Credit only granted for: ENCH468L or CHBE451.
Formerly: ENCH468L.
The emphasis of the class is on developing a conceptual understanding of the device physics and manufacturing processes of crystalline and thin-film photovoltaic cells, and to develop elementary computational skills necessary to quantify solar cell efficiency. The class material includes detailed, system-level energy balances necessary to understand how solar energy fits into the complete energy generation, conversion, and storage picture. Quantitative comparisons of PV technology to solar chemical conversion processes and biofuels are made.
CHBE468
(Perm Req)
Credits: 1 - 3
Grad Meth: Reg
Contact department for information to register for this course.
CHBE469
Credits: 1 - 3
Grad Meth: Reg, P-F, Aud
Contact department for information to register for this course.
CHBE470
The Science and Technology of Colloidal Systems
Credits: 3
Grad Meth: Reg, P-F, Aud
Prerequisite: CHBE424 and CHBE426.
Restriction: Must be in a major within the ENGR-Chemical & Biomolecular Engineering department; and permission of ENGR-Chemical & Biomolecular Engineering department.
Introduction to colloidal systems and interfacial science. Topics include preparation, stability and coagulation kinetics of colloidal suspensions. Introduction to DLVO theory, electrokinetic phenomena, colloidal aggregation, interfacial phenomena, double layer theory, surface chemistry. Discussion of interfacial thermodynamics and interfacial forces for solid-liquid interfaces. Applications to nanomaterial synthesis, nanomaterial and polymer self-assembly, protein-protein interactions, and protein aggregation will be discussed.
CHBE472
Control of Air Pollution Sources
Credits: 3
Grad Meth: Reg, P-F, Aud
Restriction: Permission of ENGR-Chemical & Biomolecular Engineering department.
Sources and effects of air pollutants, regulatory trends, atmospheric dispersion models, fundamentals of two-phase flow as applied to air pollution and air pollution control systems, design of systems for control of gases and particulate matter.
CHBE481
Transport Phenomena in Small and Biological Systems
Credits: 3
Grad Meth: Reg, P-F, Aud
Restriction: Permission of ENGR-Chemical & Biomolecular Engineering department.
Credit only granted for: ENCH468W or CHBE481.
Formerly: ENCH468W.
Interdisciplinary course primarily for senior undergraduate and graduate students from engineering or science departments.

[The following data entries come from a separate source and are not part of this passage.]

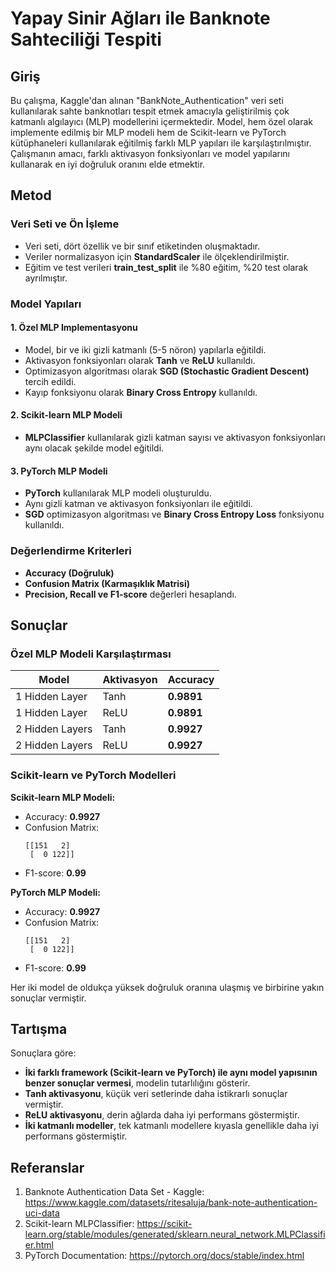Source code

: #  Yapay Sinir Ağları ile Banknote Sahteciliği Tespiti  

## Giriş
Bu çalışma, Kaggle'dan alınan "BankNote_Authentication" veri seti kullanılarak sahte banknotları tespit etmek amacıyla geliştirilmiş çok katmanlı algılayıcı (MLP) modellerini içermektedir. Model, hem özel olarak implemente edilmiş bir MLP modeli hem de Scikit-learn ve PyTorch kütüphaneleri kullanılarak eğitilmiş farklı MLP yapıları ile karşılaştırılmıştır. Çalışmanın amacı, farklı aktivasyon fonksiyonları ve model yapılarını kullanarak en iyi doğruluk oranını elde etmektir.

## Metod
### Veri Seti ve Ön İşleme
- Veri seti, dört özellik ve bir sınıf etiketinden oluşmaktadır.
- Veriler normalizasyon için **StandardScaler** ile ölçeklendirilmiştir.
- Eğitim ve test verileri **train_test_split** ile %80 eğitim, %20 test olarak ayrılmıştır.

### Model Yapıları
#### 1. Özel MLP Implementasyonu
- Model, bir ve iki gizli katmanlı (5-5 nöron) yapılarla eğitildi.
- Aktivasyon fonksiyonları olarak **Tanh** ve **ReLU** kullanıldı.
- Optimizasyon algoritması olarak **SGD (Stochastic Gradient Descent)** tercih edildi.
- Kayıp fonksiyonu olarak **Binary Cross Entropy** kullanıldı.

#### 2. Scikit-learn MLP Modeli
- **MLPClassifier** kullanılarak gizli katman sayısı ve aktivasyon fonksiyonları aynı olacak şekilde model eğitildi.

#### 3. PyTorch MLP Modeli
- **PyTorch** kullanılarak MLP modeli oluşturuldu.
- Aynı gizli katman ve aktivasyon fonksiyonları ile eğitildi.
- **SGD** optimizasyon algoritması ve **Binary Cross Entropy Loss** fonksiyonu kullanıldı.

### Değerlendirme Kriterleri
- **Accuracy (Doğruluk)**
- **Confusion Matrix (Karmaşıklık Matrisi)**
- **Precision, Recall ve F1-score** değerleri hesaplandı.

## Sonuçlar
### Özel MLP Modeli Karşılaştırması
| Model | Aktivasyon | Accuracy |
|--------|-------------|-----------|
| 1 Hidden Layer | Tanh | **0.9891** |
| 1 Hidden Layer | ReLU | **0.9891** |
| 2 Hidden Layers | Tanh | **0.9927** |
| 2 Hidden Layers | ReLU | **0.9927** |


### Scikit-learn ve PyTorch Modelleri
**Scikit-learn MLP Modeli:**
- Accuracy: **0.9927**
- Confusion Matrix:
  ```
  [[151   2]
   [  0 122]]
  ```
- F1-score: **0.99**

**PyTorch MLP Modeli:**
- Accuracy: **0.9927**
- Confusion Matrix:
  ```
  [[151   2]
   [  0 122]]
  ```
- F1-score: **0.99**

Her iki model de oldukça yüksek doğruluk oranına ulaşmış ve birbirine yakın sonuçlar vermiştir.

## Tartışma
Sonuçlara göre: 
- **İki farklı framework (Scikit-learn ve PyTorch) ile aynı model yapısının benzer sonuçlar vermesi**, modelin tutarlılığını gösterir. 
- **Tanh aktivasyonu**, küçük veri setlerinde daha istikrarlı sonuçlar vermiştir.  
- **ReLU aktivasyonu**, derin ağlarda daha iyi performans göstermiştir.  
- **İki katmanlı modeller**, tek katmanlı modellere kıyasla genellikle daha iyi performans göstermiştir. 
## Referanslar
1. Banknote Authentication Data Set - Kaggle: https://www.kaggle.com/datasets/ritesaluja/bank-note-authentication-uci-data
2. Scikit-learn MLPClassifier: https://scikit-learn.org/stable/modules/generated/sklearn.neural_network.MLPClassifier.html
3. PyTorch Documentation: https://pytorch.org/docs/stable/index.html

The course's main goal is to make the students familiar with the fundamental physics and modeling of transport phenomena in small and biological systems, and their current scientific and engineering utilization in microfluidics, nanofluidics and biological systems.
CHBE486
(Perm Req)
Heterogeneous Catalysis for Energy Applications
Credits: 3
Grad Meth: Reg, P-F, Aud
Prerequisite: Minimum grade of C- in CHBE302, CHBE424, and CHBE440; and permission of instructor.
Restriction: Must be in a major within the ENGR-Chemical & Biomolecular Engineering department.
Credit only granted for: CHBE486 or ENCH686.
Introduction to heterogeneous catalytic science and technology for energy conversion and hydocarbon processing. Preparation and mechanistic characterization of catalyst systems, kinetics of catalyzed reactions, adsorption and diffusion influences in heterogenious reactions. An overview of heterogeneous catalysis in various energy-related applications, including petroleum refining, chemicals from biomass, valorization of shale gas, and CO2 utilization will be introduced.
CHBE497
(Perm Req)
Protein Engineering
Credits: 3
Grad Meth: Reg
Prerequisite: BIOE120, CHBE302, and CHBE440; and permission of instructor.
Credit only granted for: CHBE497, BIOE489R, or ENCH 648P.
This course will cover the fundamentals of protein engineering and its applications in medicine, chemical processes, and energy. Topics will include the structure and function of biological molecules, rational design and directed evolution, construction of protein and peptide libraries, protein screening platforms, methods for characterizing structure and function of biological molecules. Scientific literature will be used to highlight key discoveries and current work in protein engineering.